OMV Petrom has contracted GSP Offshore to decommission Gloria, the longest-serving drilling/production platform in the Romanian sector of the Black Sea. The facility initially operated as a drilling rig between 1976 and 1986, and from 1987-98 as a production platform for Lebada East, Romania’s first offshore field development. It has remained since on production duty in 40 m (131 ft) water depth, at a location 30 km (18.6 mi) from the shore.


BP and its partners have sanctioned the $6-billion Azeri Central East project in the Caspian Sea, their first major investment decision since the ACG production-sharing agreement was extended to 2049. They plan a new 48-slot production, drilling and quarters platform at a site in between the existing Central Azeri and East Azeri installations, processing up to 100,000 b/d and producing up to 300 MMbbl of oil.

Middle East

Bids are due by Aug. 21 for 10 exploration blocks in the Red Sea offered by Egypt’s Ministry of Petroleum and Mineral Resources. All are close to established hydrocarbon production. According to TGS, new 2D data has improved imaging of prospectivity in the salt and subsalt.

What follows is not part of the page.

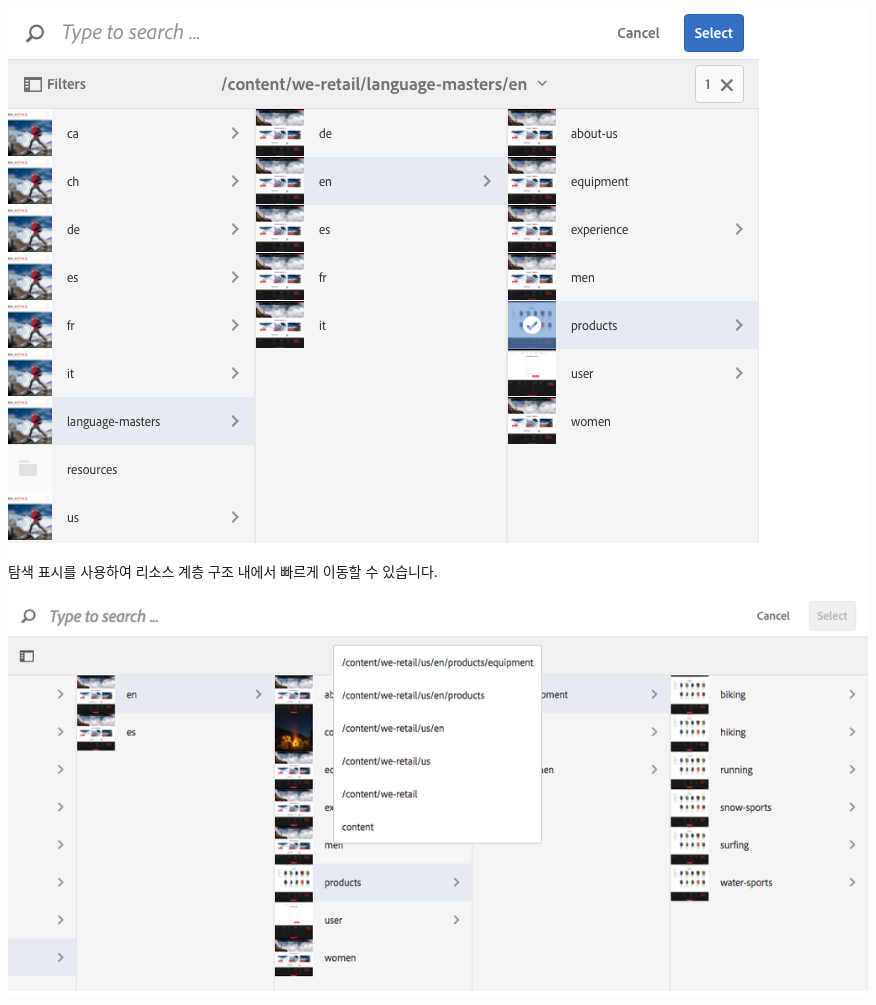 ![chlimage_1-294](assets/chlimage_1-294.png)

탐색 표시를 사용하여 리소스 계층 구조 내에서 빠르게 이동할 수 있습니다.

![chlimage_1-295](assets/chlimage_1-295.png)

Gulf Drilling International and Northern Offshore Drilling will supply a total of eight jackups for Qatar Petroleum’s offshore North Field expansion drilling program. All the rigs are due to mobilize from January 2020 onwards to drill and complete 80 wells from eight new unmanned wellhead platforms, to be supplied by McDermott International. The increased gas production will be sent onshore to Qatar LNG, lifting capacity from the present 77 MMt/yr to 110 MMt/yr.


Abu Dhabi will offer three more offshore blocks (3-5) under its second international licensing round. Block 3 is the largest, spanning an area of over 11,000 sq km (4,246 sq mi) and in places overlapping permits already granted to various IOCs. Bids are due in by the end of November 2019.

ADNOC and its partners in Abu Dhabi’s offshore Upper Zakum oilfield plan to increase production capacity to 1 MMb/d by 2024 at a cost of around $8 billion. FEED studies are under way. In addition, ADNOC has contracted McDermott International to perform FEED services for phase one of the offshore Umm Shaif gas cap condensate development.

East Africa

Mozambique’s government has approved the development plan for the Rovuma LNG project which will harness gas from the deepwater Mamba fields in the Rovuma basin. Eni, one of three partners in the Mozambique Rovuma Venture, will lead construction and operation of the upstream facilities, with ExxonMobil responsible for the onshore liquefaction complex. The two initial trains will deliver over 15 MMt/yr.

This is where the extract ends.